= Exercise objective =
For each line below that holds the word "soyellowjack", make a copy.

The input Block Start

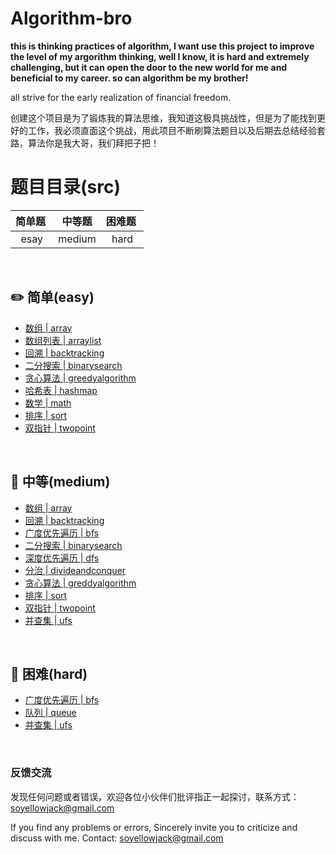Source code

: # Algorithm-bro
**this is thinking practices of algorithm, I want use this project to improve the level of my argorithm thinking, well I know, it is hard and extremely challenging, but it can open the door to the new world for me and beneficial to my career. so can algorithm be my brother!**

all strive for the early realization of financial freedom.

创建这个项目是为了锻炼我的算法思维，我知道这极具挑战性，但是为了能找到更好的工作，我必须直面这个挑战，用此项目不断刷算法题目以及后期去总结经验套路，算法你是我大哥，我们拜把子把！

# 题目目录(src)

| 简单题&nbsp; | 中等题 | 困难题&nbsp;|
| :----: | :----: | :---: |
| esay | medium | hard |

<br>

## :pencil2: 简单(easy)

- [数组 | array](https://github.com/CyC2018/CS-Notes/blob/master/notes/剑指%20Offer%20题解%20-%20目录.md)
- [数组列表 | arraylist](https://github.com/CyC2018/CS-Notes/blob/master/notes/Leetcode%20题解%20-%20目录.md)
- [回溯 | backtracking](https://github.com/CyC2018/CS-Notes/blob/master/notes/算法%20-%20目录.md)
- [二分搜索 | binarysearch](https://github.com/CyC2018/CS-Notes/blob/master/notes/算法%20-%20目录.md)
- [贪心算法 | greedyalgorithm](https://github.com/CyC2018/CS-Notes/blob/master/notes/算法%20-%20目录.md)
- [哈希表 | hashmap](https://github.com/CyC2018/CS-Notes/blob/master/notes/算法%20-%20目录.md)
- [数学 | math](https://github.com/CyC2018/CS-Notes/blob/master/notes/算法%20-%20目录.md)
- [排序 | sort](https://github.com/CyC2018/CS-Notes/blob/master/notes/算法%20-%20目录.md)
- [双指针 | twopoint](https://github.com/CyC2018/CS-Notes/blob/master/notes/算法%20-%20目录.md)

<br>

## :memo: 中等(medium)

- [数组 | array](https://github.com/CyC2018/CS-Notes/blob/master/notes/剑指%20Offer%20题解%20-%20目录.md)
- [回溯 | backtracking](https://github.com/CyC2018/CS-Notes/blob/master/notes/Leetcode%20题解%20-%20目录.md)
- [广度优先遍历 | bfs](https://github.com/CyC2018/CS-Notes/blob/master/notes/算法%20-%20目录.md)
- [二分搜索 | binarysearch](https://github.com/CyC2018/CS-Notes/blob/master/notes/算法%20-%20目录.md)
- [深度优先遍历 | dfs](https://github.com/CyC2018/CS-Notes/blob/master/notes/算法%20-%20目录.md)
- [分治 | divideandconquer](https://github.com/CyC2018/CS-Notes/blob/master/notes/算法%20-%20目录.md)
- [贪心算法 | greddyalgorithm](https://github.com/CyC2018/CS-Notes/blob/master/notes/算法%20-%20目录.md)
- [排序 | sort](https://github.com/CyC2018/CS-Notes/blob/master/notes/算法%20-%20目录.md)
- [双指针 | twopoint](https://github.com/CyC2018/CS-Notes/blob/master/notes/算法%20-%20目录.md)
- [并查集 | ufs](https://github.com/CyC2018/CS-Notes/blob/master/notes/算法%20-%20目录.md)

<br>

## :watermelon: 困难(hard) 

- [广度优先遍历 | bfs](https://github.com/CyC2018/CS-Notes/blob/master/notes/代码可读性.md)
- [队列 | queue](https://github.com/CyC2018/CS-Notes/blob/master/notes/代码风格规范.md)
- [并查集 | ufs](https://github.com/CyC2018/CS-Notes/blob/master/notes/算法%20-%20目录.md)

<br>

### 反馈交流

发现任何问题或者错误，欢迎各位小伙伴们批评指正一起探讨，联系方式：soyellowjack@gmail.com

If you find any problems or errors, Sincerely invite you to criticize and discuss with me. Contact: soyellowjack@gmail.com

The input Block End

= Result for this exercise =
发现任何问题或者错误，欢迎各位小伙伴们批评指正一起探讨，联系方式：soyellowjack@gmail.com
If you find any problems or errors, Sincerely invite you to criticize and discuss with me. Contact: soyellowjack@gmail.com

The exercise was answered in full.